:: Provided records ::
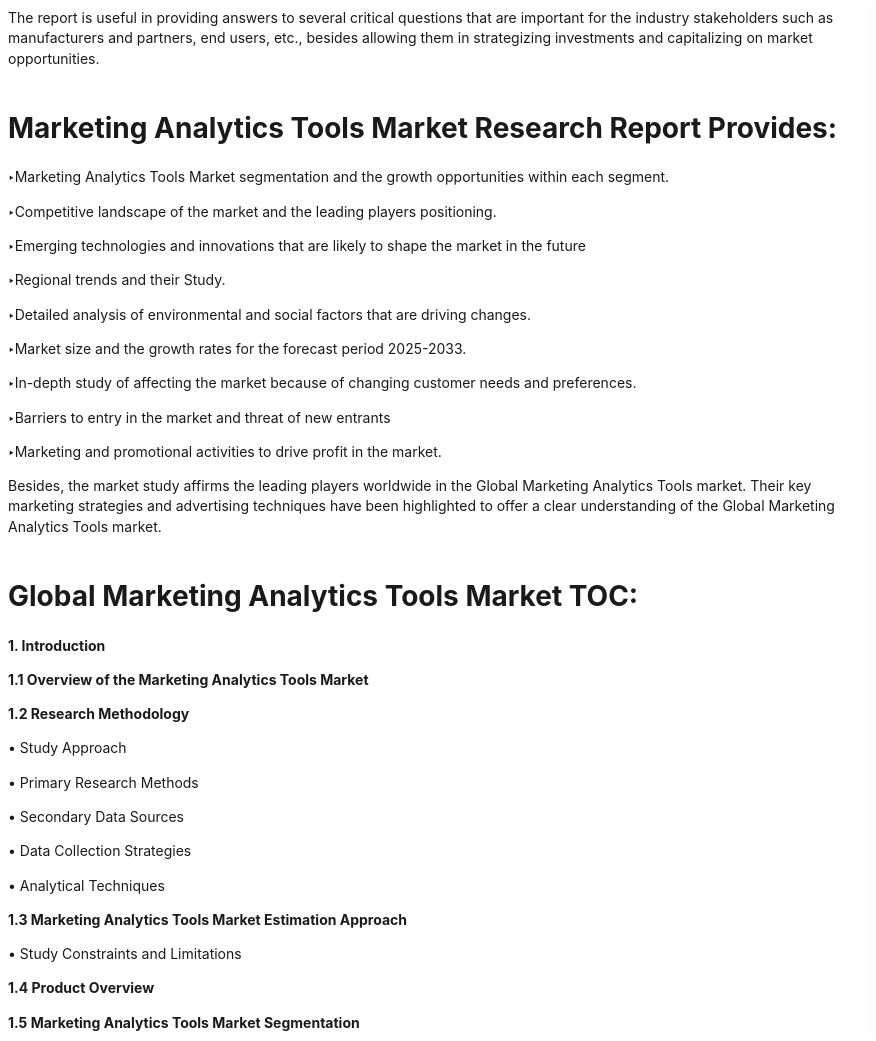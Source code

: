 The report is useful in providing answers to several critical questions that are important for the industry stakeholders such as manufacturers and partners, end users, etc., besides allowing them in strategizing investments and capitalizing on market opportunities.

# <strong>Marketing Analytics Tools Market Research Report Provides:</strong>

<strong>‣</strong>Marketing Analytics Tools Market segmentation and the growth opportunities within each segment.

<strong>‣</strong>Competitive landscape of the market and the leading players positioning.

<strong>‣</strong>Emerging technologies and innovations that are likely to shape the market in the future

<strong>‣</strong>Regional trends and their Study.

<strong>‣</strong>Detailed analysis of environmental and social factors that are driving changes.

<strong>‣</strong>Market size and the growth rates for the forecast period 2025-2033.

<strong>‣</strong>In-depth study of affecting the market because of changing customer needs and preferences.

<strong>‣</strong>Barriers to entry in the market and threat of new entrants

<strong>‣</strong>Marketing and promotional activities to drive profit in the market.

Besides, the market study affirms the leading players worldwide in the Global Marketing Analytics Tools market. Their key marketing strategies and advertising techniques have been highlighted to offer a clear understanding of the Global Marketing Analytics Tools market.

# <strong>Global Marketing Analytics Tools Market TOC:</strong>

<strong>1. Introduction</strong>

<strong>1.1 Overview of the Marketing Analytics Tools Market</strong>

<strong>1.2 Research Methodology</strong>

• Study Approach

• Primary Research Methods

• Secondary Data Sources

• Data Collection Strategies

• Analytical Techniques

<strong>1.3 Marketing Analytics Tools Market Estimation Approach</strong>

• Study Constraints and Limitations

<strong>1.4 Product Overview</strong>

<strong>1.5 Marketing Analytics Tools Market Segmentation</strong>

:: Exercise ::
After removing the pictures, set down every record above exactly as it stands.

:: Response to this task ::
Source code

: The report is useful in providing answers to several critical questions that are important for the industry stakeholders such as manufacturers and partners, end users, etc., besides allowing them in strategizing investments and capitalizing on market opportunities.

# <strong>Marketing Analytics Tools Market Research Report Provides:</strong>

<strong>‣</strong>Marketing Analytics Tools Market segmentation and the growth opportunities within each segment.

<strong>‣</strong>Competitive landscape of the market and the leading players positioning.

<strong>‣</strong>Emerging technologies and innovations that are likely to shape the market in the future

<strong>‣</strong>Regional trends and their Study.

<strong>‣</strong>Detailed analysis of environmental and social factors that are driving changes.

<strong>‣</strong>Market size and the growth rates for the forecast period 2025-2033.

<strong>‣</strong>In-depth study of affecting the market because of changing customer needs and preferences.

<strong>‣</strong>Barriers to entry in the market and threat of new entrants

<strong>‣</strong>Marketing and promotional activities to drive profit in the market.

Besides, the market study affirms the leading players worldwide in the Global Marketing Analytics Tools market. Their key marketing strategies and advertising techniques have been highlighted to offer a clear understanding of the Global Marketing Analytics Tools market.

# <strong>Global Marketing Analytics Tools Market TOC:</strong>

<strong>1. Introduction</strong>

<strong>1.1 Overview of the Marketing Analytics Tools Market</strong>

<strong>1.2 Research Methodology</strong>

• Study Approach

• Primary Research Methods

• Secondary Data Sources

• Data Collection Strategies

• Analytical Techniques

<strong>1.3 Marketing Analytics Tools Market Estimation Approach</strong>

• Study Constraints and Limitations

<strong>1.4 Product Overview</strong>

<strong>1.5 Marketing Analytics Tools Market Segmentation</strong>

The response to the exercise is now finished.